How to complete this task:
Find the word "avec" below. Copy each line that has it.

Stored data entries:
◆ ◆ ◆ ◆

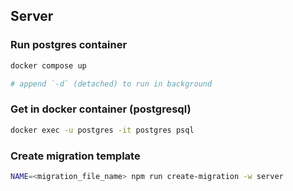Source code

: ## Server

### Run postgres container

```bash
docker compose up

# append `-d` (detached) to run in background
```

### Get in docker container (postgresql)

```bash
docker exec -u postgres -it postgres psql
```

### Create migration template

```bash
NAME=<migration_file_name> npm run create-migration -w server
```

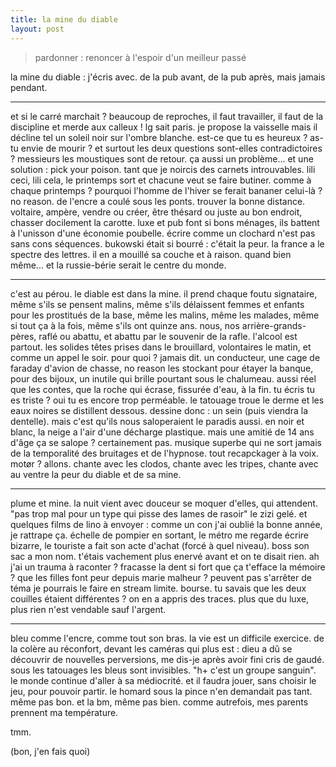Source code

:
 ```yaml
---
title: la mine du diable
layout: post
---
```


> pardonner : renoncer à l'espoir d'un meilleur passé

la mine du diable : j'écris avec.
de la pub avant, de la pub après, mais jamais pendant.

---

et si le carré marchait ?
beaucoup de reproches, il faut travailler,
il faut de la discipline et merde aux calleux !
lg sait paris.
je propose la vaisselle mais il décline tel un
soleil noir sur l'ombre blanche.
est-ce que tu es heureux ?
as-tu envie de mourir ?
et surtout les deux questions
sont-elles contradictoires ?
messieurs les moustiques sont de retour.
ça aussi un problème... et une solution :
pick your poison.
tant que je noircis des carnets introuvables.
lili ceci, lili cela, le printemps sort
et chacune veut se faire butiner.
comme à chaque printemps ?
pourquoi l'homme de l'hiver se ferait bananer celui-là ?
no reason. de l'encre a coulé sous les ponts.
trouver la bonne distance.
voltaire, ampère, vendre ou créer,
être thésard ou juste au bon endroit,
chasser docilement la carotte.
luxe et pub font si bons ménages,
ils battent à l'unisson d'une économie poubelle.
écrire comme un clochard n'est pas sans cons séquences.
bukowski était si bourré : c'était la peur.
la france a le spectre des lettres.
il en a mouillé sa couche et à raison. quand bien même...
et la russie-bérie serait le centre du monde.

---

c'est au pérou. le diable est dans la mine.
il prend chaque foutu signataire,
même s'ils se pensent malins,
même s'ils délaissent femmes et enfants
pour les prostitués de la base,
même les malins, même les malades,
même si tout ça à la fois,
même s'ils ont quinze ans.
nous, nos arrière-grands-pères,
raflé ou abattu,
et abattu par le souvenir de la rafle.
l'alcool est partout.
les solides têtes prises dans le brouillard,
volontaires le matin,
et comme un appel le soir.
pour quoi ? jamais dit.
un conducteur, une cage de faraday d'avion de chasse,
no reason les stockant pour étayer la banque,
pour des bijoux,
un inutile qui brille pourtant sous le chalumeau.
aussi réel que les contes,
que la roche qui écrase, fissurée d'eau,
à la fin.
tu écris tu es triste ?
oui tu es encore trop perméable.
le tatouage troue le derme
et les eaux noires se distillent dessous.
dessine donc : un sein
(puis viendra la dentelle).
mais c'est qu'ils nous saloperaient le paradis aussi.
en noir et blanc,
la neige a l'air d'une décharge plastique.
mais une amitié de 14 ans d'âge ça se salope ?
certainement pas.
musique superbe qui ne sort jamais de la temporalité
des bruitages et de l'hypnose.
tout recapckager à la voix.
motør ? allons.
chante avec les clodos, chante avec les tripes,
chante avec au ventre la peur du diable et de sa mine.

---

plume et mine. 
la nuit vient avec douceur se moquer d'elles, qui attendent.
"pas trop mal pour un type qui pisse des lames de rasoir"
le zizi gelé.
et quelques films de lino à envoyer :
comme un con j'ai oublié la bonne année, je rattrape ça.
échelle de pompier en sortant,
le métro me regarde écrire bizarre,
le touriste a fait son acte d'achat
(forcé à quel niveau).
boss son sac a mon nom.
t'étais vachement plus enervé avant et on te disait rien.
ah j'ai un trauma à raconter ?
fracasse la dent si fort que ça t'efface la mémoire ?
que les filles font peur depuis marie malheur ?
peuvent pas s'arrêter de téma je pourrais le faire en stream limite.
bourse.
tu savais que les deux couilles étaient différentes ?
on en a appris des traces.
plus que du luxe,
plus rien n'est vendable sauf l'argent.

---

bleu comme l'encre, comme tout son bras.
la vie est un difficile exercice.
de la colère au réconfort, devant les caméras qui plus est :
dieu a dû se découvrir de nouvelles perversions,
me dis-je après avoir fini cris de gaudé.
sous les tatouages les bleus sont invisibles.
"h+ c'est un groupe sanguin".
le monde continue d'aller à sa médiocrité.
et il faudra jouer, sans choisir le jeu,
pour pouvoir partir.
le homard sous la pince n'en demandait pas tant.
même pas bon.
et la bm, même pas bien.
comme autrefois, mes parents prennent ma température.

tmm.

(bon, j'en fais quoi)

◆ ◆ ◆ ◆

Output for this exercise:
la mine du diable : j'écris avec.
chante avec les clodos, chante avec les tripes,
chante avec au ventre la peur du diable et de sa mine.
la nuit vient avec douceur se moquer d'elles, qui attendent.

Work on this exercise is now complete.